American politician and attorney

Robert Stevens (born May 23, 1985) is an American attorney and politician serving as a member of the Tennessee House of Representatives from the 13th district. A member of the Republican Party, he took office in January 2023. Before his election to the state legislature, Stevens served on the Rutherford County Commission from 2010 to 2022.

==Early life, education, and legal career==

Stevens graduated from Middle Tennessee Christian School in 2003. He earned a bachelor's degree in political science from Lipscomb University in 2006 and a Juris Doctor from the University of Memphis in 2009. He works as an attorney in Smyrna, Tennessee.

==Political career==

===Rutherford County Commission===

Stevens was elected to the Rutherford County Commission in 2010. He served three four-year terms before leaving the commission in August 2022.

===Tennessee House of Representatives===

Stevens ran for the Tennessee House of Representatives in 2022. In the general election, he defeated Democratic nominee Jeff Crum, receiving 8,672 votes to Crum's 5,311. Stevens was sworn into office on January 10, 2023.

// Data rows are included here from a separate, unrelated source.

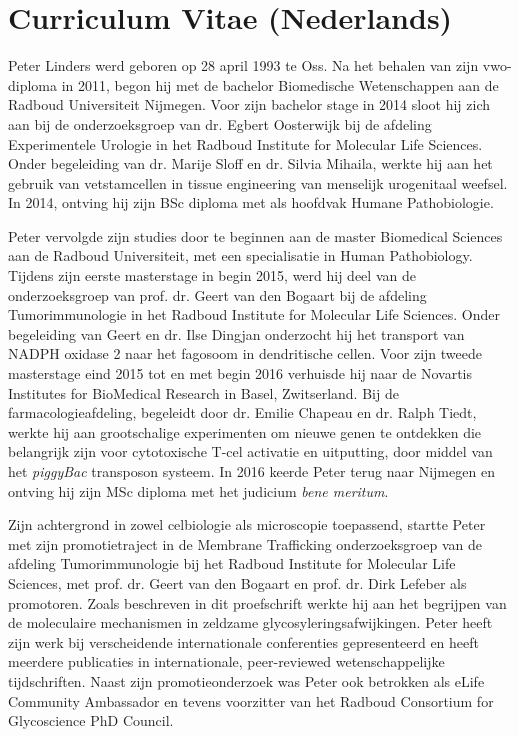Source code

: \clearpage

\section{Curriculum Vitae (Nederlands)}

Peter Linders werd geboren op 28 april 1993 te Oss. Na het behalen van zijn vwo-diploma in 2011, begon hij met de bachelor Biomedische Wetenschappen aan de Radboud Universiteit Nijmegen. Voor zijn bachelor stage in 2014 sloot hij zich aan bij de onderzoeksgroep van dr. Egbert Oosterwijk bij de afdeling Experimentele Urologie in het Radboud Institute for Molecular Life Sciences. Onder begeleiding van dr. Marije Sloff en dr. Silvia Mihaila, werkte hij aan het gebruik van vetstamcellen in tissue engineering van menselijk urogenitaal weefsel. In 2014, ontving hij zijn BSc diploma met als hoofdvak Humane Pathobiologie.

Peter vervolgde zijn studies door te beginnen aan de master Biomedical Sciences aan de Radboud Universiteit, met een specialisatie in Human Pathobiology. Tijdens zijn eerste masterstage in begin 2015, werd hij deel van de onderzoeksgroep van prof. dr. Geert van den Bogaart bij de afdeling Tumorimmunologie in het Radboud Institute for Molecular Life Sciences. Onder begeleiding van Geert en dr. Ilse Dingjan onderzocht hij het transport van NADPH oxidase 2 naar het fagosoom in dendritische cellen. Voor zijn tweede masterstage eind 2015 tot en met begin 2016 verhuisde hij naar de Novartis Institutes for BioMedical Research in Basel, Zwitserland. Bij de farmacologieafdeling, begeleidt door dr. Emilie Chapeau en dr. Ralph Tiedt, werkte hij aan grootschalige experimenten om nieuwe genen te ontdekken die belangrijk zijn voor cytotoxische T-cel activatie en uitputting, door middel van het \emph{piggyBac} transposon systeem. In 2016 keerde Peter terug naar Nijmegen en ontving hij zijn MSc diploma met het judicium \emph{bene meritum}.

Zijn achtergrond in zowel celbiologie als microscopie toepassend, startte Peter met zijn promotietraject in de Membrane Trafficking onderzoeksgroep van de afdeling Tumorimmunologie bij het Radboud Institute for Molecular Life Sciences, met prof. dr. Geert van den Bogaart en prof. dr. Dirk Lefeber als promotoren. Zoals beschreven in dit proefschrift werkte hij aan het begrijpen van de moleculaire mechanismen in zeldzame glycosyleringsafwijkingen. Peter heeft zijn werk bij verscheidende internationale conferenties gepresenteerd en heeft meerdere publicaties in internationale, peer-reviewed wetenschappelijke tijdschriften. Naast zijn promotieonderzoek was Peter ook betrokken als eLife Community Ambassador en tevens voorzitter van het Radboud Consortium for Glycoscience PhD Council.


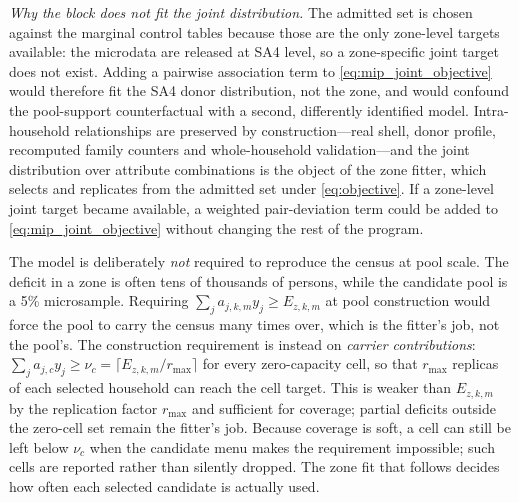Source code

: \emph{Why the block does not fit the joint distribution.} The admitted set is
chosen against the marginal control tables because those are the only
zone-level targets available: the microdata are released at SA4 level, so a
zone-specific joint target does not exist. Adding a pairwise association term to
\eqref{eq:mip_joint_objective} would therefore fit the SA4 donor distribution,
not the zone, and would confound the pool-support counterfactual with a second,
differently identified model. Intra-household relationships are preserved by
construction---real shell, donor profile, recomputed family counters and
whole-household validation---and the joint distribution over attribute
combinations is the object of the zone fitter, which selects and replicates from
the admitted set under \eqref{eq:objective}. If a zone-level joint target became
available, a weighted pair-deviation term could be added to
\eqref{eq:mip_joint_objective} without changing the rest of the program.

The model is deliberately \emph{not} required to reproduce the census at pool
scale. The deficit in a zone is often tens of thousands of persons, while the
candidate pool is a 5\% microsample. Requiring
$\sum_j a_{j,k,m}y_j\ge E_{z,k,m}$ at pool construction would force the pool to
carry the census many times over, which is the fitter's job, not the pool's.
The construction requirement is instead on \emph{carrier contributions}:
$\sum_j a_{j,c}y_j\ge \nu_c=\lceil E_{z,k,m}/r_{\max}\rceil$ for every
zero-capacity cell, so that $r_{\max}$ replicas of each selected household can
reach the cell target. This is weaker than $E_{z,k,m}$ by the replication
factor $r_{\max}$ and sufficient for coverage; partial deficits outside the
zero-cell set remain the fitter's job. Because coverage is soft, a cell can
still be left below $\nu_c$ when the candidate menu makes the requirement
impossible; such cells are reported rather than silently dropped. The zone fit
that follows decides how often each selected candidate is actually used.
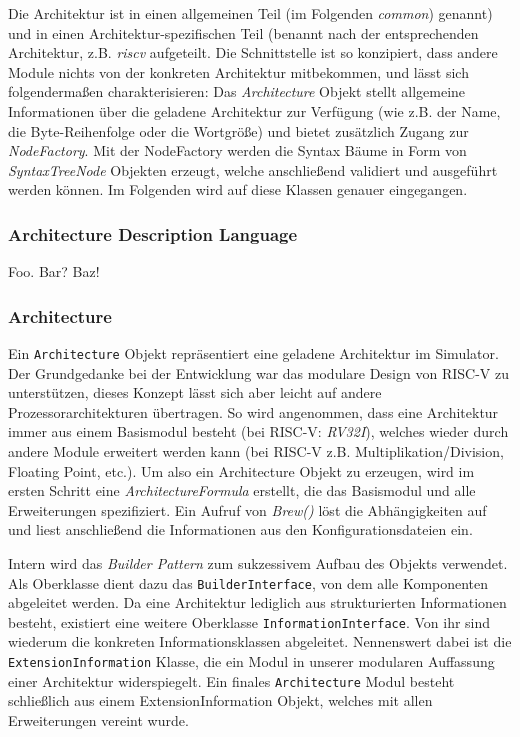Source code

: Die Architektur ist in einen allgemeinen Teil (im Folgenden \emph{common})
genannt) und in einen Architektur-spezifischen Teil (benannt nach der
entsprechenden Architektur, z.B. \emph{riscv} aufgeteilt. Die Schnittstelle ist
so konzipiert, dass andere Module nichts von der konkreten Architektur
mitbekommen, und lässt sich folgendermaßen charakterisieren: Das
\emph{Architecture} Objekt stellt allgemeine Informationen über die geladene
Architektur zur Verfügung (wie z.B. der Name, die Byte-Reihenfolge oder die
Wortgröße) und bietet zusätzlich Zugang zur \emph{NodeFactory}. Mit der
NodeFactory werden die Syntax Bäume in Form von \emph{SyntaxTreeNode} Objekten
erzeugt, welche anschließend validiert und ausgeführt werden können. Im
Folgenden wird auf diese Klassen genauer eingegangen.

\subsubsection{Architecture Description Language}

Foo. Bar? Baz!

\subsubsection{Architecture}

Ein \texttt{Architecture} Objekt repräsentiert eine geladene Architektur im
Simulator. Der Grundgedanke bei der Entwicklung war das modulare Design von
RISC-V zu unterstützen, dieses Konzept lässt sich aber leicht auf andere
Prozessorarchitekturen übertragen. So wird angenommen, dass eine Architektur
immer aus einem Basismodul besteht (bei RISC-V: \emph{RV32I}), welches wieder
durch andere Module erweitert werden kann (bei RISC-V z.B.
Multiplikation/Division, Floating Point, etc.). Um also ein Architecture
Objekt zu erzeugen, wird im ersten Schritt eine \emph{ArchitectureFormula}
erstellt, die das Basismodul und alle Erweiterungen spezifiziert. Ein Aufruf von
\emph{Brew()} löst die Abhängigkeiten auf und liest anschließend die
Informationen aus den Konfigurationsdateien ein.

Intern wird das \emph{Builder Pattern} zum sukzessivem Aufbau des Objekts
verwendet. Als Oberklasse dient dazu das \texttt{BuilderInterface}, von dem alle
Komponenten abgeleitet werden. Da eine Architektur lediglich aus strukturierten
Informationen besteht, existiert eine weitere Oberklasse
\texttt{InformationInterface}. Von ihr sind wiederum die konkreten
Informationsklassen abgeleitet. Nennenswert dabei ist die
\texttt{ExtensionInformation} Klasse, die ein Modul in unserer modularen
Auffassung einer Architektur widerspiegelt. Ein finales \texttt{Architecture}
Modul besteht schließlich aus einem ExtensionInformation Objekt, welches mit
allen Erweiterungen vereint wurde.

On April 6, 2023, Stevens voted in favor of resolutions to expel Democratic representatives Justin Jones, Gloria Johnson, and Justin J. Pearson following their participation in a protest on the House floor calling for gun-control legislation after the 2023 Nashville school shooting. The House voted 72–25 to expel Jones and 69–26 to expel Pearson. The resolution to expel Johnson received a 65–30 vote, one vote short of the two-thirds majority required for expulsion.

Stevens was reelected in 2024, defeating Democratic nominee Jonathan Yancey with 16,210 votes to Yancey's 10,859.

During the 114th General Assembly, Stevens has served on the House Education, Private Acts, and Transportation committees and the Higher Education Subcommittee.